Hey everyone. It’s time for me to answer a couple more questions for the Redefining Disability Challenge started by Rose B. Fischer. If you click on the image to the left, you can see exactly what it’s all about and feel free to join. Answer as many of the 52 questions as you like, or the ones that pertain to you. There is no time limit. Answer them in one post, one a day, a week, or whatever fits your needs.
As I mentioned in my first post for this challenge, I’m going to try spreading the questions out through the remainder of the year. If all goes well, I should have the questions all answered before Christmas. I’m answering questions two and three for today’s post.
2. If you have a medical diagnosis, do you see yourself as having a disability? Why or why not? If you don’t have one, how do you view the concept of disability or the people in your life who have them? Having survived both hemorrhagic and ischemic strokes, I suffer disabilities secondary to those incidents. I still have left-sided weakness and neuropathy. My gait is uneven, my reaction times are extremely slow, and it is difficult for me to turn my body from the left position. My left shoulder is becoming partially frozen again, even though I’m doing at home exercises in an attempt to keep my arm moving freely. Per my rehabilitation doctor, I will most likely have to continue professional physical therapy again for whatever amount of time Medicare will approve me for (If anyone knows of a good secondary health provider, please comment or email me.) I also suffer chronic pain not only from the neuropathy, but pain from the fractures in my back and from time to time when my knee acts up it’s just one big cluster.

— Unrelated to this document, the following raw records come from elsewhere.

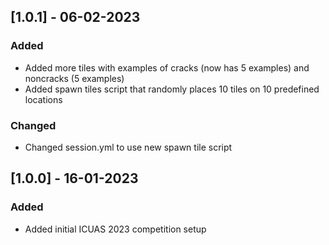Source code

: ## [1.0.1] - 06-02-2023
 
### Added
   
- Added more tiles with examples of cracks (now has 5 examples) and noncracks (5 examples)
- Added spawn tiles script that randomly places 10 tiles on 10 predefined locations

### Changed

- Changed session.yml to use new spawn tile script


## [1.0.0] - 16-01-2023
 
### Added
   
- Added initial ICUAS 2023 competition setup
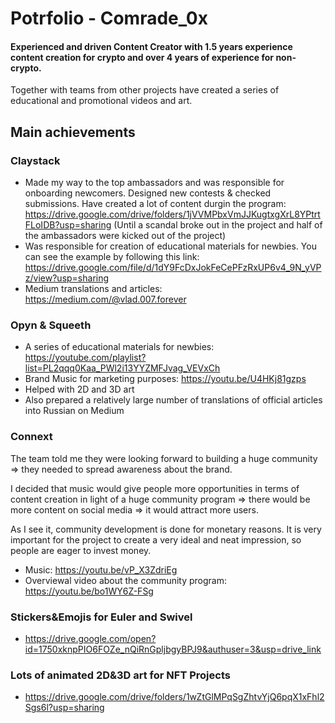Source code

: # Potrfolio - Comrade_0x

#### Experienced and driven Content Creator with 1.5 years experience content creation for crypto and over 4 years of experience for non-crypto.
 Together with teams from other projects have created a series of educational and promotional videos and art.

## Main achievements 

### Claystack

- Made my way to the top ambassadors and was responsible for onboarding newcomers. Designed new contests & checked submissions. Have created a lot of content durgin the program: https://drive.google.com/drive/folders/1jVVMPbxVmJJKugtxgXrL8YPtrtFLoIDB?usp=sharing
(Until a scandal broke out in the project and half of the ambassadors were kicked out of the project)
- Was responsible for creation of educational materials for newbies. You can see the example by following this link: https://drive.google.com/file/d/1dY9FcDxJokFeCePFzRxUP6v4_9N_yVPz/view?usp=sharing
- Medium translations and articles: https://medium.com/@vlad.007.forever

### Opyn & Squeeth

- A series of educational materials for newbies: https://youtube.com/playlist?list=PL2qqq0Kaa_PWl2i13YYZMFJvag_VEVxCh
- Brand Music for marketing purposes: https://youtu.be/U4HKj81gzps
- Helped with 2D and 3D art
- Also prepared a relatively large number of translations of official articles into Russian on Medium

### Connext

The team told me they were looking forward to building a huge community => they needed to spread awareness about the brand.

I decided that music would give people more opportunities in terms of content creation in light of a huge community program => there would be more content on social media => it would attract more users.

As I see it, community development is done for monetary reasons. It is very important for the project to create a very ideal and neat impression, so people are eager to invest money.

- Music: https://youtu.be/vP_X3ZdriEg
- Overviewal video about the community program: https://youtu.be/bo1WY6Z-FSg


### Stickers&Emojis for Euler and Swivel

- https://drive.google.com/open?id=1750xknpPIO6FOZe_nQiRnGpljbgyBPJ9&authuser=3&usp=drive_link

### Lots of animated 2D&3D art for NFT Projects

- https://drive.google.com/drive/folders/1wZtGlMPqSgZhtvYjQ6pqX1xFhl2Sgs6l?usp=sharing


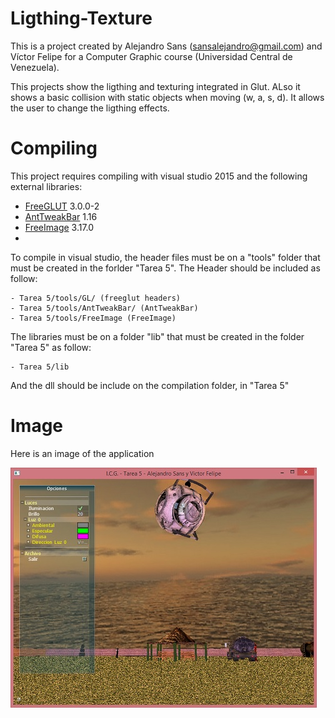 # Ligthing-Texture
This is a project created by Alejandro Sans (sansalejandro@gmail.com) and Víctor Felipe for a Computer Graphic course (Universidad Central de Venezuela). 

This projects show the ligthing and texturing integrated in Glut. ALso it shows a basic  collision with static objects when moving (w, a, s, d). It allows the user to change the ligthing effects.

# Compiling

This project requires compiling with visual studio 2015 and the following external libraries:

* [FreeGLUT] 3.0.0-2
* [AntTweakBar] 1.16
* [FreeImage] 3.17.0
* 
To compile in visual studio, the header files must be on a "tools" folder that must be created in the forlder "Tarea 5". The Header should be included as follow:

    - Tarea 5/tools/GL/ (freeglut headers)
    - Tarea 5/tools/AntTweakBar/ (AntTweakBar)
    - Tarea 5/tools/FreeImage (FreeImage)

The libraries must be on a folder "lib" that must be created in the folder "Tarea 5" as follow:

    - Tarea 5/lib

And the dll should be include on the compilation folder, in "Tarea 5"

# Image

Here is an image of the application

![alt tag](./Screenshot/Ligthing-Texture.jpg)


   [video]: <https://vimeo.com/37664294>
   [SDL]: <https://www.libsdl.org/>
   [SDL_mixer]: <https://www.libsdl.org/projects/SDL_mixer/>
   [FreeGLUT]: <http://freeglut.sourceforge.net/>
   [FreeImage]: <http://freeimage.sourceforge.net/>
   [AntTweakBar]: <http://anttweakbar.sourceforge.net/doc/>
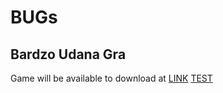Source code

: # BUGs
## Bardzo Udana Gra

Game will be available to download at [LINK](http://hackers-code.boakgp.hekko24.pl "Download link")
[TEST](javascript:location.href="http://google.com")
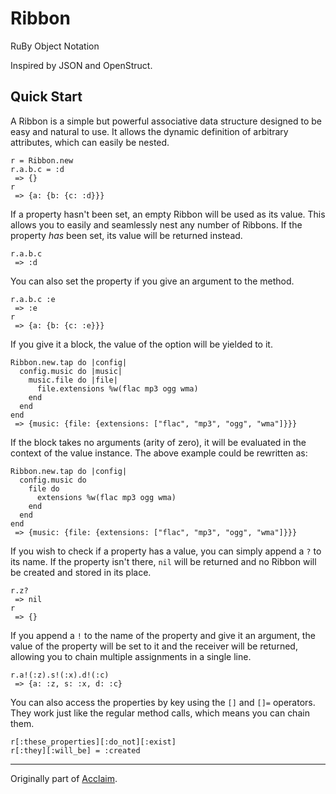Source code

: # Ribbon

RuBy Object Notation

Inspired by JSON and OpenStruct.

## Quick Start

A Ribbon is a simple but powerful associative data structure designed to be easy
and natural to use. It allows the dynamic definition of arbitrary attributes,
which can easily be nested.

    r = Ribbon.new
    r.a.b.c = :d
     => {}
    r
     => {a: {b: {c: :d}}}

If a property hasn't been set, an empty Ribbon will be used as its value. This
allows you to easily and seamlessly nest any number of Ribbons. If the property
_has_ been set, its value will be returned instead.

    r.a.b.c
     => :d

You can also set the property if you give an argument to the method.

    r.a.b.c :e
     => :e
    r
     => {a: {b: {c: :e}}}

If you give it a block, the value of the option will be yielded to it.

    Ribbon.new.tap do |config|
      config.music do |music|
        music.file do |file|
          file.extensions %w(flac mp3 ogg wma)
        end
      end
    end
     => {music: {file: {extensions: ["flac", "mp3", "ogg", "wma"]}}}

If the block takes no arguments (arity of zero), it will be evaluated in the
context of the value instance. The above example could be rewritten as:

    Ribbon.new.tap do |config|
      config.music do
        file do
          extensions %w(flac mp3 ogg wma)
        end
      end
    end
     => {music: {file: {extensions: ["flac", "mp3", "ogg", "wma"]}}}

If you wish to check if a property has a value, you can simply append a `?` to
its name. If the property isn't there, `nil` will be returned and no Ribbon will
be created and stored in its place.

    r.z?
     => nil
    r
     => {}

If you append a `!` to the name of the property and give it an argument, the
value of the property will be set to it and the receiver will be returned,
allowing you to chain multiple assignments in a single line.

    r.a!(:z).s!(:x).d!(:c)
     => {a: :z, s: :x, d: :c}

You can also access the properties by key using the `[]` and `[]=` operators.
They work just like the regular method calls, which means you can chain them.

    r[:these_properties][:do_not][:exist]
    r[:they][:will_be] = :created

---

Originally part of [Acclaim](https://github.com/matheusmoreira/acclaim).
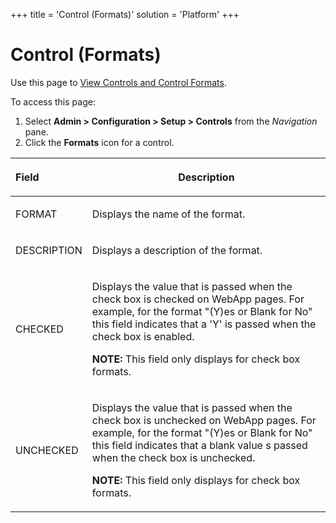 +++
title = 'Control (Formats)'
solution = 'Platform'
+++

# Control (Formats)

<div class="use">

Use this page to [View Controls and Control
Formats](../../WebApp_Dev/View_Controls_and_Control_Formats).

</div>

To access this page:

1.  Select **Admin \> Configuration \> Setup \> Controls** from the
    *Navigation* pane.
2.  Click the **Formats** icon for a control.

<table>
<thead>
<tr class="header">
<th style="text-align: left;"><p>Field</p></th>
<th><p>Description</p></th>
</tr>
</thead>
<tbody>
<tr class="odd">
<td style="text-align: left;"><p>FORMAT</p></td>
<td><p>Displays the name of the format.</p></td>
</tr>
<tr class="even">
<td style="text-align: left;"><p>DESCRIPTION</p></td>
<td><p>Displays a description of the format.</p></td>
</tr>
<tr class="odd">
<td style="text-align: left;"><p>CHECKED</p></td>
<td><p>Displays the value that is passed when the check box is checked on WebApp pages. For example, for the format &quot;(Y)es or Blank for No&quot; this field indicates that a 'Y' is passed when the check box is enabled.</p>
<p><strong>NOTE:</strong> This field only displays for check box formats.</p></td>
</tr>
<tr class="even">
<td style="text-align: left;"><p>UNCHECKED</p></td>
<td><p>Displays the value that is passed when the check box is unchecked on WebApp pages. For example, for the format &quot;(Y)es or Blank for No&quot; this field indicates that a blank value s passed when the check box is unchecked.</p>
<p><strong>NOTE:</strong> This field only displays for check box formats.</p></td>
</tr>
</tbody>
</table>
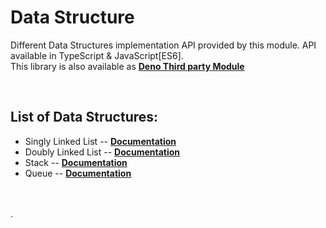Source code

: # Data Structure

Different Data Structures implementation API provided by this module.
API available in TypeScript & JavaScript[ES6].
<br>
This library is also available as **[Deno Third party Module](https://deno.land/x/datastructure)**

<br>

## List of Data Structures:

* Singly Linked List  --  **[Documentation](https://deno.land/x/datastructure/linkedList/singly#singly-linked-list-api)**
* Doubly Linked List  --  **[Documentation](https://deno.land/x/datastructure/linkedList/doubly#doubly-linked-list-api)**
* Stack  --  **[Documentation](https://deno.land/x/datastructure/stack#stack-api)**
* Queue  --  **[Documentation](https://deno.land/x/datastructure/queue#queue-api)**

<br>
<br>
 .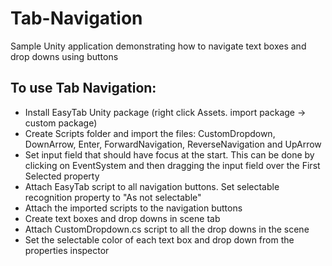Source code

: # Tab-Navigation
Sample Unity application demonstrating how to navigate text boxes and drop downs using buttons

## To use Tab Navigation:

- Install EasyTab Unity package (right click Assets. import package -> custom package)
- Create Scripts folder and import the files: CustomDropdown, DownArrow, Enter, ForwardNavigation, ReverseNavigation and UpArrow
- Set input field that should have focus at the start. This can be done by clicking on EventSystem and then dragging the input field over the First Selected property
- Attach EasyTab script to all navigation buttons. Set selectable recognition property to "As not selectable"
- Attach the imported scripts to the navigation buttons
- Create text boxes and drop downs in scene tab
- Attach CustomDropdown.cs script to all the drop downs in the scene
- Set the selectable color of each text box and drop down from the properties inspector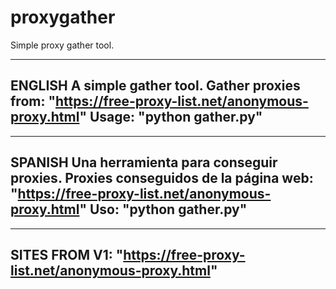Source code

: # proxygather
Simple proxy gather tool.

----------------------
ENGLISH
A simple gather tool.
Gather proxies from: "https://free-proxy-list.net/anonymous-proxy.html"
Usage: "python gather.py"
----------------------


----------------------
SPANISH
Una herramienta para conseguir proxies.
Proxies conseguidos de la página web: "https://free-proxy-list.net/anonymous-proxy.html"
Uso: "python gather.py"
----------------------




----------------------
SITES FROM V1:
"https://free-proxy-list.net/anonymous-proxy.html"
----------------------
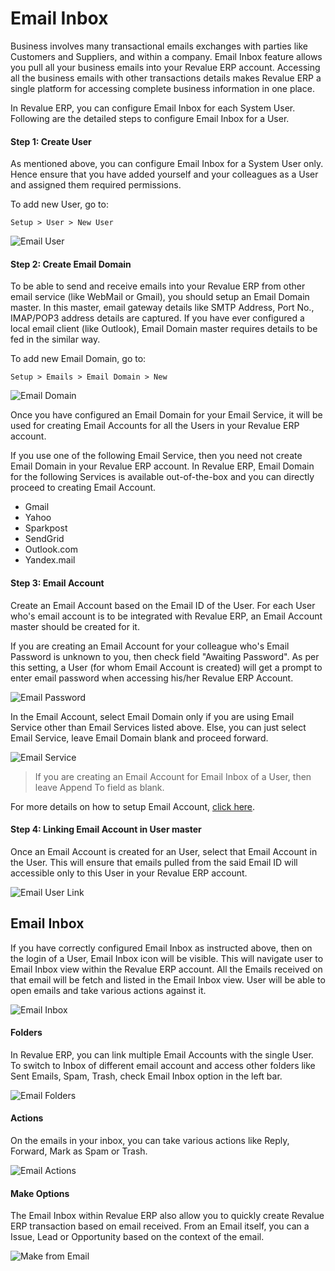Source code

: # Email Inbox

Business involves many transactional emails exchanges with parties like Customers and Suppliers, and within a company. Email Inbox feature allows you pull all your business emails into your Revalue ERP account. Accessing all the business emails with other transactions details makes Revalue ERP a single platform for accessing complete business information in one place.

In Revalue ERP, you can configure Email Inbox for each System User. Following are the detailed steps to configure Email Inbox for a User.

#### Step 1: Create User

As mentioned above, you can configure Email Inbox for a System User only. Hence ensure that you have added yourself and your colleagues as a User and assigned them required permissions.

To add new User, go to:

`Setup > User > New User`

<img class="screenshot" alt="Email User" src="{{docs_base_url}}/assets/img/setup/email/email-user.png">

#### Step 2: Create Email Domain

To be able to send and receive emails into your Revalue ERP from other email service (like WebMail or Gmail), you should setup an Email Domain master. In this master, email gateway details like SMTP Address, Port No., IMAP/POP3 address details are captured. If you have ever configured a local email client (like Outlook), Email Domain master requires details to be fed in the similar way.

To add new Email Domain, go to:

`Setup > Emails > Email Domain > New`

<img class="screenshot" alt="Email Domain" src="{{docs_base_url}}/assets/img/setup/email/email-domain.png">

Once you have configured an Email Domain for your Email Service, it will be used for creating Email Accounts for all the Users in your Revalue ERP account.

<div class=well>If you use one of the following Email Service, then you need not create Email Domain in your Revalue ERP account. In Revalue ERP, Email Domain for the following Services is available out-of-the-box and you can directly proceed to creating Email Account.
<ul>
<li>Gmail</li>
<li>Yahoo</li>
<li>Sparkpost</li>
<li>SendGrid</li>
<li>Outlook.com</li>
<li>Yandex.mail</li>
<ul>
</div>

#### Step 3: Email Account

Create an Email Account based on the Email ID of the User. For each User who's email account is to be integrated with Revalue ERP, an Email Account master should be created for it. 

If you are creating an Email Account for your colleague who's Email Password is unknown to you, then check field "Awaiting Password". As per this setting, a User (for whom Email Account is created) will get a prompt to enter email password when accessing his/her Revalue ERP Account.

<img class="screenshot" alt="Email Password" src="{{docs_base_url}}/assets/img/setup/email/email-password.png">

In the Email Account, select Email Domain only if you are using Email Service other than Email Services listed above. Else, you can just select Email Service, leave Email Domain blank and proceed forward.

<img class="screenshot" alt="Email Service" src="{{docs_base_url}}/assets/img/setup/email/email-service.png">

>If you are creating an Email Account for Email Inbox of a User, then leave Append To field as blank.

For more details on how to setup Email Account, [click here](/docs/user/manual/en/setting-up/email/email-account.html").

#### Step 4: Linking Email Account in User master

Once an Email Account is created for an User, select that Email Account in the User. This will ensure that emails pulled from the said Email ID will accessible only to this User in your Revalue ERP account.

<img class="screenshot" alt="Email User Link" src="{{docs_base_url}}/assets/img/setup/email/email-user-link.png">

## Email Inbox

If you have correctly configured Email Inbox as instructed above, then on the login of a User, Email Inbox icon will be visible. This will navigate user to Email Inbox view within the Revalue ERP account. All the Emails received on that email will be fetch and listed in the Email Inbox view. User will be able to open emails and take various actions against it.

<img class="screenshot" alt="Email Inbox" src="{{docs_base_url}}/assets/img/setup/email/email-inbox.png">

#### Folders

In Revalue ERP, you can link multiple Email Accounts with the single User. To switch to Inbox of different email account and access other folders like Sent Emails, Spam, Trash, check Email Inbox option in the left bar.

<img class="screenshot" alt="Email Folders" src="{{docs_base_url}}/assets/img/setup/email/email-folders.png">

#### Actions

On the emails in your inbox, you can take various actions like Reply, Forward, Mark as Spam or Trash.

<img class="screenshot" alt="Email Actions" src="{{docs_base_url}}/assets/img/setup/email/email-actions.png">

#### Make Options

The Email Inbox within Revalue ERP also allow you to quickly create Revalue ERP transaction based on email received. From an Email itself, you can a Issue, Lead or Opportunity based on the context of the email.

<img class="screenshot" alt="Make from Email" src="{{docs_base_url}}/assets/img/setup/email/make-from-email.png">



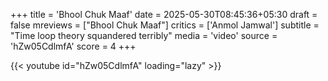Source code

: +++
title = 'Bhool Chuk Maaf'
date = 2025-05-30T08:45:36+05:30
draft = false
mreviews = ["Bhool Chuk Maaf"]
critics = ['Anmol Jamwal']
subtitle = "Time loop theory squandered terribly"
media = 'video'
source = 'hZw05CdlmfA'
score = 4
+++

{{< youtube id="hZw05CdlmfA" loading="lazy" >}}

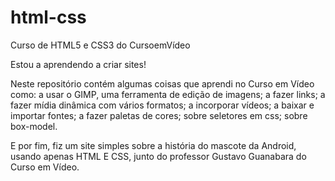 # html-css
 Curso de HTML5 e CSS3 do CursoemVídeo

Estou a aprendendo a criar sites!

Neste repositório contém algumas coisas que aprendi no Curso em Vídeo como: a usar o GIMP, uma ferramenta de edição de imagens; a fazer links; a fazer mídia dinâmica com vários formatos; a incorporar vídeos; a baixar e importar fontes; a fazer paletas de cores; sobre seletores em css; sobre box-model.

E por fim, fiz um site simples sobre a história do mascote da Android, usando apenas HTML E CSS, junto do professor Gustavo Guanabara do Curso em Vídeo.
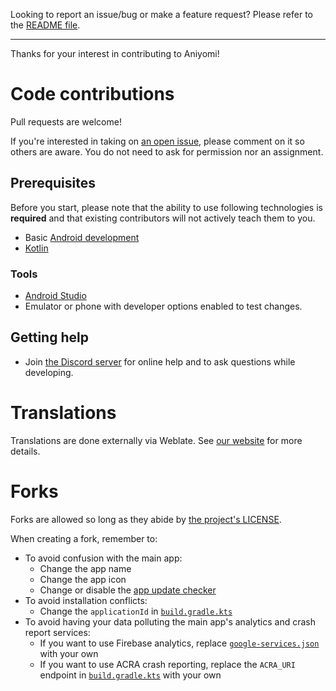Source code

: Looking to report an issue/bug or make a feature request? Please refer to the [README file](https://github.com/aniyomiorg/aniyomi#issues-feature-requests-and-contributing).

---

Thanks for your interest in contributing to Aniyomi!


# Code contributions

Pull requests are welcome!

If you're interested in taking on [an open issue](https://github.com/aniyomiorg/aniyomi/issues), please comment on it so others are aware.
You do not need to ask for permission nor an assignment.

## Prerequisites

Before you start, please note that the ability to use following technologies is **required** and that existing contributors will not actively teach them to you.

- Basic [Android development](https://developer.android.com/)
- [Kotlin](https://kotlinlang.org/)

### Tools

- [Android Studio](https://developer.android.com/studio)
- Emulator or phone with developer options enabled to test changes.

## Getting help

- Join [the Discord server](https://discord.gg/F32UjdJZrR) for online help and to ask questions while developing.

# Translations

Translations are done externally via Weblate. See [our website](https://aniyomi.org/docs/contribute#translation) for more details.


# Forks

Forks are allowed so long as they abide by [the project's LICENSE](https://github.com/aniyomiorg/aniyomi/blob/main/LICENSE).

When creating a fork, remember to:

- To avoid confusion with the main app:
    - Change the app name
    - Change the app icon
    - Change or disable the [app update checker](https://github.com/aniyomiorg/aniyomi/blob/main/app/src/main/java/eu/kanade/tachiyomi/data/updater/AppUpdateChecker.kt)
- To avoid installation conflicts:
    - Change the `applicationId` in [`build.gradle.kts`](https://github.com/aniyomiorg/aniyomi/blob/main/app/build.gradle.kts)
- To avoid having your data polluting the main app's analytics and crash report services:
    - If you want to use Firebase analytics, replace [`google-services.json`](https://github.com/aniyomiorg/aniyomi/blob/main/app/src/standard/google-services.json) with your own
    - If you want to use ACRA crash reporting, replace the `ACRA_URI` endpoint in [`build.gradle.kts`](https://github.com/aniyomiorg/aniyomi/blob/main/app/build.gradle.kts) with your own
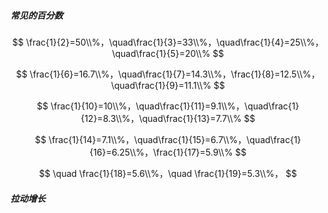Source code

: ##### 常见的百分数

$$
\frac{1}{2}=50\\%，\quad\frac{1}{3}=33\\%，\quad\frac{1}{4}=25\\%，\quad\frac{1}{5}=20\\%
$$

$$
\frac{1}{6}=16.7\\%，\quad\frac{1}{7}=14.3\\%，\frac{1}{8}=12.5\\%，\quad\frac{1}{9}=11.1\\%
$$

$$
\frac{1}{10}=10\\%，\quad\frac{1}{11}=9.1\\%，\quad\frac{1}{12}=8.3\\%，\quad\frac{1}{13}=7.7\\% 
$$

$$
\frac{1}{14}=7.1\\%，\quad\frac{1}{15}=6.7\\%，\quad\frac{1}{16}=6.25\\%，\frac{1}{17}=5.9\\% 
$$

$$
\quad \frac{1}{18}=5.6\\%，\quad \frac{1}{19}=5.3\\%，
$$

##### 拉动增长

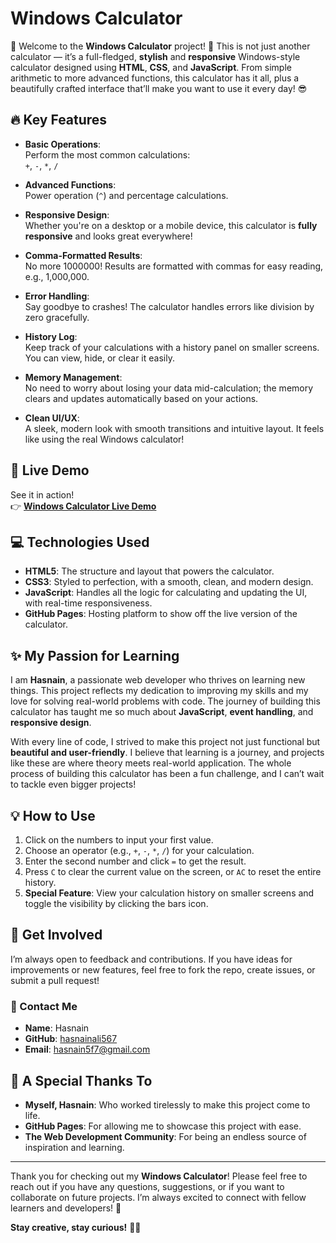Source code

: # Windows Calculator

🎉 Welcome to the **Windows Calculator** project! 🎉 This is not just another calculator — it’s a full-fledged, **stylish** and **responsive** Windows-style calculator designed using **HTML**, **CSS**, and **JavaScript**. From simple arithmetic to more advanced functions, this calculator has it all, plus a beautifully crafted interface that’ll make you want to use it every day! 😎

## 🔥 Key Features

- **Basic Operations**:  
  Perform the most common calculations:  
  `+`, `-`, `*`, `/`

- **Advanced Functions**:  
  Power operation (`^`) and percentage calculations.

- **Responsive Design**:  
  Whether you're on a desktop or a mobile device, this calculator is **fully responsive** and looks great everywhere!

- **Comma-Formatted Results**:  
  No more 1000000! Results are formatted with commas for easy reading, e.g., 1,000,000.

- **Error Handling**:  
  Say goodbye to crashes! The calculator handles errors like division by zero gracefully.

- **History Log**:  
  Keep track of your calculations with a history panel on smaller screens. You can view, hide, or clear it easily.

- **Memory Management**:  
  No need to worry about losing your data mid-calculation; the memory clears and updates automatically based on your actions.

- **Clean UI/UX**:  
  A sleek, modern look with smooth transitions and intuitive layout. It feels like using the real Windows calculator!

## 🚀 Live Demo

See it in action!  
👉 [**Windows Calculator Live Demo**](https://hasnainali567.github.io/WindowsCalculator/)

## 💻 Technologies Used

- **HTML5**: The structure and layout that powers the calculator.
- **CSS3**: Styled to perfection, with a smooth, clean, and modern design.
- **JavaScript**: Handles all the logic for calculating and updating the UI, with real-time responsiveness.
- **GitHub Pages**: Hosting platform to show off the live version of the calculator.

## ✨ My Passion for Learning

I am **Hasnain**, a passionate web developer who thrives on learning new things. This project reflects my dedication to improving my skills and my love for solving real-world problems with code. The journey of building this calculator has taught me so much about **JavaScript**, **event handling**, and **responsive design**.

With every line of code, I strived to make this project not just functional but **beautiful and user-friendly**. I believe that learning is a journey, and projects like these are where theory meets real-world application. The whole process of building this calculator has been a fun challenge, and I can’t wait to tackle even bigger projects!

## 💡 How to Use

1. Click on the numbers to input your first value.
2. Choose an operator (e.g., `+`, `-`, `*`, `/`) for your calculation.
3. Enter the second number and click `=` to get the result.
4. Press `C` to clear the current value on the screen, or `AC` to reset the entire history.
5. **Special Feature**: View your calculation history on smaller screens and toggle the visibility by clicking the bars icon.

## 🤝 Get Involved

I’m always open to feedback and contributions. If you have ideas for improvements or new features, feel free to fork the repo, create issues, or submit a pull request!

### 📩 Contact Me

- **Name**: Hasnain
- **GitHub**: [hasnainali567](https://github.com/hasnainali567)
- **Email**: hasnain5f7@gmail.com

## 📜 A Special Thanks To

- **Myself, Hasnain**: Who worked tirelessly to make this project come to life.
- **GitHub Pages**: For allowing me to showcase this project with ease.
- **The Web Development Community**: For being an endless source of inspiration and learning.

---

Thank you for checking out my **Windows Calculator**! Please feel free to reach out if you have any questions, suggestions, or if you want to collaborate on future projects. I’m always excited to connect with fellow learners and developers! 🚀

**Stay creative, stay curious!** 👨‍💻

I’ve also been diagnosed with major depression and anxiety, especially after I found out that my employer was no longer going to approve any leave for me. At most, I may have needed another year and I believe I’d have been good to go, at least part-time, but they took it away from me. God does not like ugly. But I digress.
Those are ‘the biggies’. Other than that, I have a minor cholesterol and hypothyroidism issue that I’m working on with my primary care doctor. I will be scheduling my neurologist appointment next week so we can discuss my medications. Now that I’m no longer in such a stressful environment, I’m hoping we can work towards weaning me off some of the medications. (Keeping my fingers crossed.)
3. What have your experiences been with medical treatment and/or therapy been like? Do you have positive, negative, or mixed feelings about your experiences? Treatments and therapies have DEFINITELY been a mixed bag as far as my experiences go. When I followed up for the first time with my neurosurgeon, I hobbled into his arms crying my thanks. He saved my life. End of story. He stroked my hair and started laughing, telling me I was his miracle and I was going to do well.
The neurologist? HATED HIM! He was arrogant and didn’t give a damn about anything I had to say, even though I never went into his office alone and thought I had an ‘advocate’ with me. Apparently not.
When I initially complained about how painful my left arm was and there was no movement whatsoever, he just looked at me and said, ‘You’re lucky to be alive. It’s a residual of the stroke. You’ll get used to it.” I was so angry and hurt and of course I couldn’t go off because if you’ve read any of my earlier postings or my About Me, I stutter and cry uncontrollably when distressed. This wasn’t even a year after the bleed, so you can imagine how bad I was. I couldn’t even find my words.
I couldn’t accept that answer, nor could anyone else close to me, especially my daughter. That’s when I found my Rehabilitation doctor who took the time to run tests and found out that I had a frozen shoulder! Why look at that… He immediately started me on physical therapy and ordered a specialized machine to be brought to my home for me to work my shoulder on. My physical therapist, my rehabilitation doctor and my NEW neurologist are amazing. They take the time to listen and they do the right thing by me. Oh, and by the way – after only six weeks of physical therapy, no more frozen shoulder.
While going through treatment for the TTP, (while it was no picnic), my hematologist was the closest thing to an angel that I’ve ever met. Of all the doctors I’ve had, and still have, she and my neuro-psychologist Dr. D are my very favorite. They are both class acts and I think a lot of doctors could learn something about patient bedside manner from these two.